It’s become increasingly obvious that of all the wonderful things the internet has made possible, the increased ease of sharing lies is one of the downsides. Fundamentally, this phenomena was in part caused by the ways that various interlocking systems, both natural and artificial, have evolved over the past decades to make the truth relatively more difficult to share than lies. And although the truth has also been made much more accessible than before, it’s the relative strength, or more precisely relative incentives that really determines real world behavior. And this is a fight that lies have been steadily gaining in.
There is a growing asymmetry between the relative ease of sharing truth and lies that leads to ever growing incentives to do so. Because incentives are a powerful motivator of human behaviour this then propels new methods to make it even easier to share lies. Thus a negative feedback cycle is formed, one that could have exponential growth. This will eventually lead to deleterious consequences if left unchecked.
So why not realign the incentives? Why not fix this asymmetry? Why not make it easier to share the truth?
There are some downsides that come to mind though upon closer analysis these downsides could likely be significantly lessened through smart systems design to reduce potential for abuse, clear foresight to anticipate trouble, and a willingness to fix any problems that do come up transparently and honestly.
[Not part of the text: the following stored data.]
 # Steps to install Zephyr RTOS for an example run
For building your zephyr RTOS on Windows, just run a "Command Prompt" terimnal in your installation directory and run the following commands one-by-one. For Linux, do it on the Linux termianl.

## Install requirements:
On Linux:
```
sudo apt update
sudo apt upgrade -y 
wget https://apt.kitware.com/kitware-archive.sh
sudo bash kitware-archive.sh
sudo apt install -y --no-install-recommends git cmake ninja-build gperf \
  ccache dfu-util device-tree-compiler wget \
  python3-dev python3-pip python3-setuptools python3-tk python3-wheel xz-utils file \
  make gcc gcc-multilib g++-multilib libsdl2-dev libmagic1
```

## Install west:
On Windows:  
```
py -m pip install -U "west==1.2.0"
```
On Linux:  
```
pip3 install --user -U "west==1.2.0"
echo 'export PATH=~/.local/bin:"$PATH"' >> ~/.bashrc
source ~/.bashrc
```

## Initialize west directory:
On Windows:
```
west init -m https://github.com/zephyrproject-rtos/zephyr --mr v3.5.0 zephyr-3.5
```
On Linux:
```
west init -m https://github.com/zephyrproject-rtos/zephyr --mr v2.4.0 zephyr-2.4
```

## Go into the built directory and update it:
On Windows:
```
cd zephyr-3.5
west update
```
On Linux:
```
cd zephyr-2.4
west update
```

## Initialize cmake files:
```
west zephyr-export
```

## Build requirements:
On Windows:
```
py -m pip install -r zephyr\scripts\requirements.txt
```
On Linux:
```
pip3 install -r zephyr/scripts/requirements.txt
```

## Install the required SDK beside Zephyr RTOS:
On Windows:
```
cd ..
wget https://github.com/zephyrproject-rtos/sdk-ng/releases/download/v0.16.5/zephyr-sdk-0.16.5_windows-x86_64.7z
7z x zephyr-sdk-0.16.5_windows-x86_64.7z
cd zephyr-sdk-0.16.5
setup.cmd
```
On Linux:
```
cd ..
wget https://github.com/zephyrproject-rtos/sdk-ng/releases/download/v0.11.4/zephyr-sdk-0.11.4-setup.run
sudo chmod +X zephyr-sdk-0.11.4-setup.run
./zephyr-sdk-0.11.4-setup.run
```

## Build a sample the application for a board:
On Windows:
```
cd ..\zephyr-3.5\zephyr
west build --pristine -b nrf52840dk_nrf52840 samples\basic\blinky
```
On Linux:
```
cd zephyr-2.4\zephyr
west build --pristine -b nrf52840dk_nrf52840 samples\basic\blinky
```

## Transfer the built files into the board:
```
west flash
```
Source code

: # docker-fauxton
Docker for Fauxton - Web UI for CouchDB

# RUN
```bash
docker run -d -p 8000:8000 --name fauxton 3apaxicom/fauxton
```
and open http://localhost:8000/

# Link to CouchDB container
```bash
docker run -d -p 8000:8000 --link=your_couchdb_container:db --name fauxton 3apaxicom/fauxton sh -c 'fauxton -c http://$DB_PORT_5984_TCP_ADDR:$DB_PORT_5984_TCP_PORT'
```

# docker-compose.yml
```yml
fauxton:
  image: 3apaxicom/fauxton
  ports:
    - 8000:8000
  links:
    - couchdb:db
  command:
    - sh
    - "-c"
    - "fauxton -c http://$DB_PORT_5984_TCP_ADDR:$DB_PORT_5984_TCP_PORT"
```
An example would be that making it easier to share the truth involves determining levels of trustworthiness among individuals and organizations. The common wisdom is that this is a fraught endeavor to undertake, yet we certainly do exactly this everyday. It is difficult to imagine that there is some fundamental limit preventing humans from scaling up and making concrete the informal trust systems we use everyday.
A derivative implication would be that a ‘score’ would have to be assigned to quickly tabulate and summarize trustworthiness. This is entirely a technical and logistical limitation of the current paradigms. It is not written in the stars that a ‘score’ must be the one and only way to compare trustworthiness in a real system.
A ‘score’ may be used as a stopgap measure, as a good enough solution i.e. credit scores, or for a variety of other reasons that may or may not be valid. There is nothing inherent about them that makes it the only possible end state of a trustworthiness system, or even more generally of any system whatsoever. Humans do not innately assign trust scores, in the everyday usage of the word, on some imaginary ranking like contest judges.
In mathematical and logical terms there may eventually have to be a ranking of some type to produce the attributes we would desire, I haven’t done the calculations yet to say either way. And philosophically, at a sufficiently advanced state of development it may indeed become ‘scoring’ of some type, if not through technical change at least through human change, since human tendency is to redefine words in more convenient ways as time progresses. Nonetheless, at this more advanced state of civilization there will be a greater capability to address the issues that would occur.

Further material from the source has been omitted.